### TASK BRIEF
Report each line of the data that includes the word "Maintain".
RECORDED INFORMATION Start Marker
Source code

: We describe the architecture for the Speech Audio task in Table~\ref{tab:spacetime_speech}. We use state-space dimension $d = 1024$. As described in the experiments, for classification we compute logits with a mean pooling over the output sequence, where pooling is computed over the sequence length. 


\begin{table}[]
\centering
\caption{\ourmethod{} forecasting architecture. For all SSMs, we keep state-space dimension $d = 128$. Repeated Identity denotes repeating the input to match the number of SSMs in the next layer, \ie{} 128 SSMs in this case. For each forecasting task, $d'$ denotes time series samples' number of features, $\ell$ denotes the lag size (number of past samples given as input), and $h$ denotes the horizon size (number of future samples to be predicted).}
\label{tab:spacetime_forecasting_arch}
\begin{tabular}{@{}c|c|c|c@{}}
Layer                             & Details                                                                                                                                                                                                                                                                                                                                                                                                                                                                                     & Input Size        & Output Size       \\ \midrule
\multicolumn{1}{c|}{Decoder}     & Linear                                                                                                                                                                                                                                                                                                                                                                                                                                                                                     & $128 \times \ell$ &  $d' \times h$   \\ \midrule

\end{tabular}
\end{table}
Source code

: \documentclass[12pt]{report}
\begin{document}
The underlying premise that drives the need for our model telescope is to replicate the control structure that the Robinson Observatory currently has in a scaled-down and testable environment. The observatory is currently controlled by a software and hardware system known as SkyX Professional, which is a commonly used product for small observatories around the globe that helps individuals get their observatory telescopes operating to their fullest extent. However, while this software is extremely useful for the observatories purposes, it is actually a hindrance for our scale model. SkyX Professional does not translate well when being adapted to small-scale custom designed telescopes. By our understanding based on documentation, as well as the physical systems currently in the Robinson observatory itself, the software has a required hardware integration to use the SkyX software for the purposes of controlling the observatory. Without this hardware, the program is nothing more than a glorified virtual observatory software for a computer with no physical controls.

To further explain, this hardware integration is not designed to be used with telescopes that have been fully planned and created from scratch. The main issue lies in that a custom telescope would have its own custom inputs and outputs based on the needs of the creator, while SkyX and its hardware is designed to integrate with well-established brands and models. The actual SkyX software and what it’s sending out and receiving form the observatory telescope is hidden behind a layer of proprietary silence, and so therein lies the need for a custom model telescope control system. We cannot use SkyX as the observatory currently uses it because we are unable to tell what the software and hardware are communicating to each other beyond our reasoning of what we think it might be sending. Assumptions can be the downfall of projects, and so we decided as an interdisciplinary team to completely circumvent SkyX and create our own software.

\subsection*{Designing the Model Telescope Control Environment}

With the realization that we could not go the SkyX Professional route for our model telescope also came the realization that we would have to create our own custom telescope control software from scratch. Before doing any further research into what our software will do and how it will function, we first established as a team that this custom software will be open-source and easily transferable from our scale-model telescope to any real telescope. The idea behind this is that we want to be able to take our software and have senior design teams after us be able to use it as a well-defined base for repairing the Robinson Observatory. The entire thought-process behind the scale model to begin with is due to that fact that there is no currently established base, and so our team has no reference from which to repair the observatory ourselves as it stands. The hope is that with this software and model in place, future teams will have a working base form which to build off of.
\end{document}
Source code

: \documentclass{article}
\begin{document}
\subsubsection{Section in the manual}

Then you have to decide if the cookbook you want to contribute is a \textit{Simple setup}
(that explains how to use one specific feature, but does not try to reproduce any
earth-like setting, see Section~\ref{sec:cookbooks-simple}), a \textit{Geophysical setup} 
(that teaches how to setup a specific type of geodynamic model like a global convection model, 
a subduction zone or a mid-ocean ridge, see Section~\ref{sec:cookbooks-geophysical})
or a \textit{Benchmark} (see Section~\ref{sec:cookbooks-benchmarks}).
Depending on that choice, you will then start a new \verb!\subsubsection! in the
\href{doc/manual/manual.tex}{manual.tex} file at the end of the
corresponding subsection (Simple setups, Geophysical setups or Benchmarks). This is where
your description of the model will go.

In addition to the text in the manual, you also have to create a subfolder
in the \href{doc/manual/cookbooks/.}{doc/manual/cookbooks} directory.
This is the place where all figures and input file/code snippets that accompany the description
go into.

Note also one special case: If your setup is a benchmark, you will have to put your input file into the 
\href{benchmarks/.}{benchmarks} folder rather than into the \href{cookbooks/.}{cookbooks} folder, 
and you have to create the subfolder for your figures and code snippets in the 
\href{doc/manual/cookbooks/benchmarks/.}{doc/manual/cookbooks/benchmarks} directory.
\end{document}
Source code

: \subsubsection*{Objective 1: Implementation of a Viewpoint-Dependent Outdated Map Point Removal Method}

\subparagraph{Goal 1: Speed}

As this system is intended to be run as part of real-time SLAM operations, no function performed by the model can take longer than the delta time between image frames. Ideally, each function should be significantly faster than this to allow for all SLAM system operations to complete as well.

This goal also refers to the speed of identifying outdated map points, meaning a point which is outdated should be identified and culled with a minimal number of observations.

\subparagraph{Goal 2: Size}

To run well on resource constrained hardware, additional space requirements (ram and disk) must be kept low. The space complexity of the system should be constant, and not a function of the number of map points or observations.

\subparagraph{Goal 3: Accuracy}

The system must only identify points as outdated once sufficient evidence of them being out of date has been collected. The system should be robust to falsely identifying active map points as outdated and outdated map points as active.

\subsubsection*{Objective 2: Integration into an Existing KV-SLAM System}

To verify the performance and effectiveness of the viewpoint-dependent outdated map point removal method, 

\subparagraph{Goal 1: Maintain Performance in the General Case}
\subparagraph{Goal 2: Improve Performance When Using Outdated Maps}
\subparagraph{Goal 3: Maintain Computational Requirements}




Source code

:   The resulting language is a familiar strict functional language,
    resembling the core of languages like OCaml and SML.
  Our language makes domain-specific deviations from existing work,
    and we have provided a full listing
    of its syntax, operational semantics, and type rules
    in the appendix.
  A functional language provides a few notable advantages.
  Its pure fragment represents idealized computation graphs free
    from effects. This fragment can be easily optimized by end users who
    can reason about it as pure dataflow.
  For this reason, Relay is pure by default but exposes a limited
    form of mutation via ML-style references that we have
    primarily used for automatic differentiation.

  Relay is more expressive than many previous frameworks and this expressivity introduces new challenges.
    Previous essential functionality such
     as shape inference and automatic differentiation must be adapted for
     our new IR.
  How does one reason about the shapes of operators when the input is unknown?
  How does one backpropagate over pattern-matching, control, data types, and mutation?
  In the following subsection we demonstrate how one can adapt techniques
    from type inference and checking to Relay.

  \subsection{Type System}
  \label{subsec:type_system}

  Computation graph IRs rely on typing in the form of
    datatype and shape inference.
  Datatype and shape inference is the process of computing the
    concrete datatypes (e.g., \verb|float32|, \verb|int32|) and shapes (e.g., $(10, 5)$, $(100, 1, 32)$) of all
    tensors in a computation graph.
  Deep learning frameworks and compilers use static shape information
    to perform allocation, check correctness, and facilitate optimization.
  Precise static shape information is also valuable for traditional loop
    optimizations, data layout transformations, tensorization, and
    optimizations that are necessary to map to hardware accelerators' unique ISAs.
RECORDED INFORMATION End Marker
### COMPLETED TASK
\subparagraph{Goal 1: Maintain Performance in the General Case}
\subparagraph{Goal 3: Maintain Computational Requirements}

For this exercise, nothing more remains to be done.